This website publishes results obtained by experimentally applying a new technique of literary study to Sophocles’ Oedipus Rex. The results come in the form of approximately 1,050 focused studies, called “mappings.”

The experiment tests several related hypotheses.

  • Literary works argue–they affect the audience’s disposition to decide what action to take under certain circumstances.
  • The argument develops in the audience’s mind in response to prompts occurring at fixed places within the text or performance.
  • Response is predictable; the prompt provides impetus and direction while the context provides constraints.
  • The argument is fragmented; its terms and premises are distributed across numerous passages of response answering to prompts found throughout the work.
  • Each mapped response contains at least one element of the argument; a term or even a premise.
  • From a set of mappings the argument can be discerned.
  • Once articulated, the argument serves as a basis for inferences about the historic audience.

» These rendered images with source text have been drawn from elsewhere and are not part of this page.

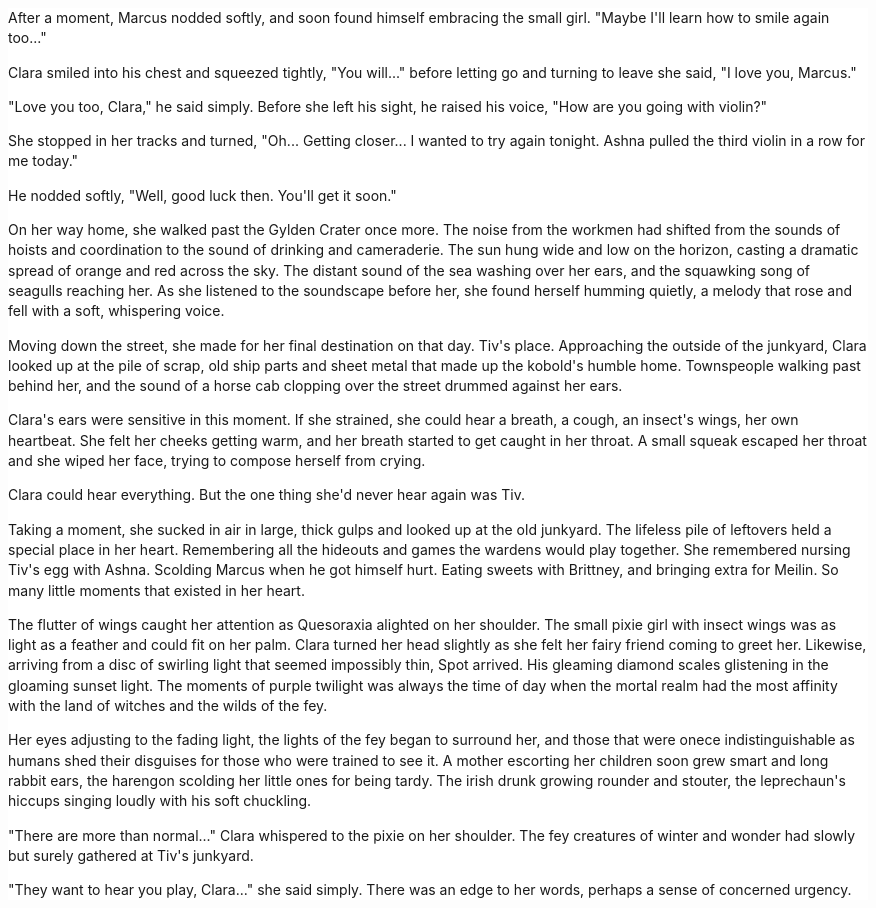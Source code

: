 After a moment, Marcus nodded softly, and soon found himself embracing the small girl. "Maybe I'll learn how to smile again too..."

Clara smiled into his chest and squeezed tightly, "You will..." before letting go and turning to leave she said, "I love you, Marcus."

"Love you too, Clara," he said simply. Before she left his sight, he raised his voice, "How are you going with violin?"

She stopped in her tracks and turned, "Oh... Getting closer... I wanted to try again tonight. Ashna pulled the third violin in a row for me today."

He nodded softly, "Well, good luck then. You'll get it soon."

On her way home, she walked past the Gylden Crater once more. The noise from the workmen had shifted from the sounds of hoists and coordination to the sound of drinking and cameraderie. The sun hung wide and low on the horizon, casting a dramatic spread of orange and red across the sky. The distant sound of the sea washing over her ears, and the squawking song of seagulls reaching her. As she listened to the soundscape before her, she found herself humming quietly, a melody that rose and fell with a soft, whispering voice.

Moving down the street, she made for her final destination on that day. Tiv's place. Approaching the outside of the junkyard, Clara looked up at the pile of scrap, old ship parts and sheet metal that made up the kobold's humble home. Townspeople walking past behind her, and the sound of  a horse cab clopping over the street drummed against her ears. 

Clara's ears were sensitive in this moment. If she strained, she could hear a breath, a cough, an insect's wings, her own heartbeat. She felt her cheeks getting warm, and her breath started to get caught in her throat. A small squeak escaped her throat and she wiped her face, trying to compose herself from crying. 

Clara could hear everything. But the one thing she'd never hear again was Tiv.

Taking a moment, she sucked in air in large, thick gulps and looked up at the old junkyard. The lifeless pile of leftovers held a special place in her heart. Remembering all the hideouts and games the wardens would play together. She remembered nursing Tiv's egg with Ashna. Scolding Marcus when he got himself hurt. Eating sweets with Brittney, and bringing extra for Meilin. So many little moments that existed in her heart.

The flutter of wings caught her attention as Quesoraxia alighted on her shoulder. The small pixie girl with insect wings was as light as a feather and could fit on her palm. Clara turned her head slightly as she felt her fairy friend coming to greet her. Likewise, arriving from a disc of swirling light that seemed impossibly thin, Spot arrived. His gleaming diamond scales glistening in the gloaming sunset light. The moments of purple twilight was always the time of day when the mortal realm had the most affinity with the land of witches and the wilds of the fey.

Her eyes adjusting to the fading light, the lights of the fey began to surround her, and those that were onece indistinguishable as humans shed their disguises for those who were trained to see it. A mother escorting her children soon grew smart and long rabbit ears, the harengon scolding her little ones for being tardy. The irish drunk growing rounder and stouter, the leprechaun's hiccups singing loudly with his soft chuckling. 

"There are more than normal..." Clara whispered to the pixie on her shoulder. The fey creatures of winter and wonder had slowly but surely gathered at Tiv's junkyard.

"They want to hear you play, Clara..." she said simply. There was an edge to her words, perhaps a sense of concerned urgency.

In addition to the set of mappings, the website includes texts of the play in the original Greek* and an English translation.** In both texts each of the 1,050 prompts is marked with a hyperlink that leads to the corresponding mapping. A second set of hyperlinks allows the user to jump from any place in one version of the play to the corresponding place in the other. A third set of hyperlinks connects discrete terms identified in the mappings to elements on a Table of Rubrics that presents the argument’s terms, definitions, and premises in the form of an outline. A hyperlink at each rubric on this table takes the user either to a definition of the term or to all instances of that term’s identification throughout the mappings.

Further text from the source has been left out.